__AIM OF THE TASK__: Repeat the records exactly, minus the pictures.

[Source texts of formatted documents]

<<<<

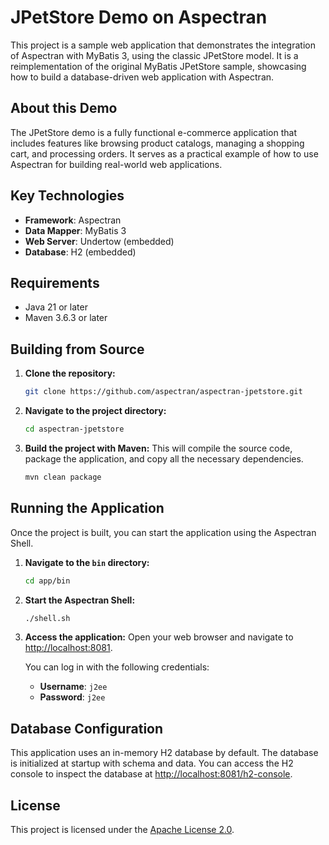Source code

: # JPetStore Demo on Aspectran

This project is a sample web application that demonstrates the integration of Aspectran with MyBatis 3, using the classic JPetStore model. It is a reimplementation of the original MyBatis JPetStore sample, showcasing how to build a database-driven web application with Aspectran.

## About this Demo

The JPetStore demo is a fully functional e-commerce application that includes features like browsing product catalogs, managing a shopping cart, and processing orders. It serves as a practical example of how to use Aspectran for building real-world web applications.

## Key Technologies

- **Framework**: Aspectran
- **Data Mapper**: MyBatis 3
- **Web Server**: Undertow (embedded)
- **Database**: H2 (embedded)

## Requirements

- Java 21 or later
- Maven 3.6.3 or later

## Building from Source

1.  **Clone the repository:**
    ```sh
    git clone https://github.com/aspectran/aspectran-jpetstore.git
    ```

2.  **Navigate to the project directory:**
    ```sh
    cd aspectran-jpetstore
    ```

3.  **Build the project with Maven:**
    This will compile the source code, package the application, and copy all the necessary dependencies.
    ```sh
    mvn clean package
    ```

## Running the Application

Once the project is built, you can start the application using the Aspectran Shell.

1.  **Navigate to the `bin` directory:**
    ```sh
    cd app/bin
    ```

2.  **Start the Aspectran Shell:**
    ```sh
    ./shell.sh
    ```

3.  **Access the application:**
    Open your web browser and navigate to [http://localhost:8081](http://localhost:8081).

    You can log in with the following credentials:
    - **Username**: `j2ee`
    - **Password**: `j2ee`

## Database Configuration

This application uses an in-memory H2 database by default. The database is initialized at startup with schema and data. You can access the H2 console to inspect the database at [http://localhost:8081/h2-console](http://localhost:8081/h2-console).

## License

This project is licensed under the [Apache License 2.0](LICENSE.txt).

>>>>

__RESPONSE TO THE EXERCISE__:
Source code

: # JPetStore Demo on Aspectran

This project is a sample web application that demonstrates the integration of Aspectran with MyBatis 3, using the classic JPetStore model. It is a reimplementation of the original MyBatis JPetStore sample, showcasing how to build a database-driven web application with Aspectran.

## About this Demo

The JPetStore demo is a fully functional e-commerce application that includes features like browsing product catalogs, managing a shopping cart, and processing orders. It serves as a practical example of how to use Aspectran for building real-world web applications.

## Key Technologies

- **Framework**: Aspectran
- **Data Mapper**: MyBatis 3
- **Web Server**: Undertow (embedded)
- **Database**: H2 (embedded)

## Requirements

- Java 21 or later
- Maven 3.6.3 or later

## Building from Source

1.  **Clone the repository:**
    ```sh
    git clone https://github.com/aspectran/aspectran-jpetstore.git
    ```

2.  **Navigate to the project directory:**
    ```sh
    cd aspectran-jpetstore
    ```

3.  **Build the project with Maven:**
    This will compile the source code, package the application, and copy all the necessary dependencies.
    ```sh
    mvn clean package
    ```

## Running the Application

Once the project is built, you can start the application using the Aspectran Shell.

1.  **Navigate to the `bin` directory:**
    ```sh
    cd app/bin
    ```

2.  **Start the Aspectran Shell:**
    ```sh
    ./shell.sh
    ```

3.  **Access the application:**
    Open your web browser and navigate to [http://localhost:8081](http://localhost:8081).

    You can log in with the following credentials:
    - **Username**: `j2ee`
    - **Password**: `j2ee`

## Database Configuration

This application uses an in-memory H2 database by default. The database is initialized at startup with schema and data. You can access the H2 console to inspect the database at [http://localhost:8081/h2-console](http://localhost:8081/h2-console).

## License

This project is licensed under the [Apache License 2.0](LICENSE.txt).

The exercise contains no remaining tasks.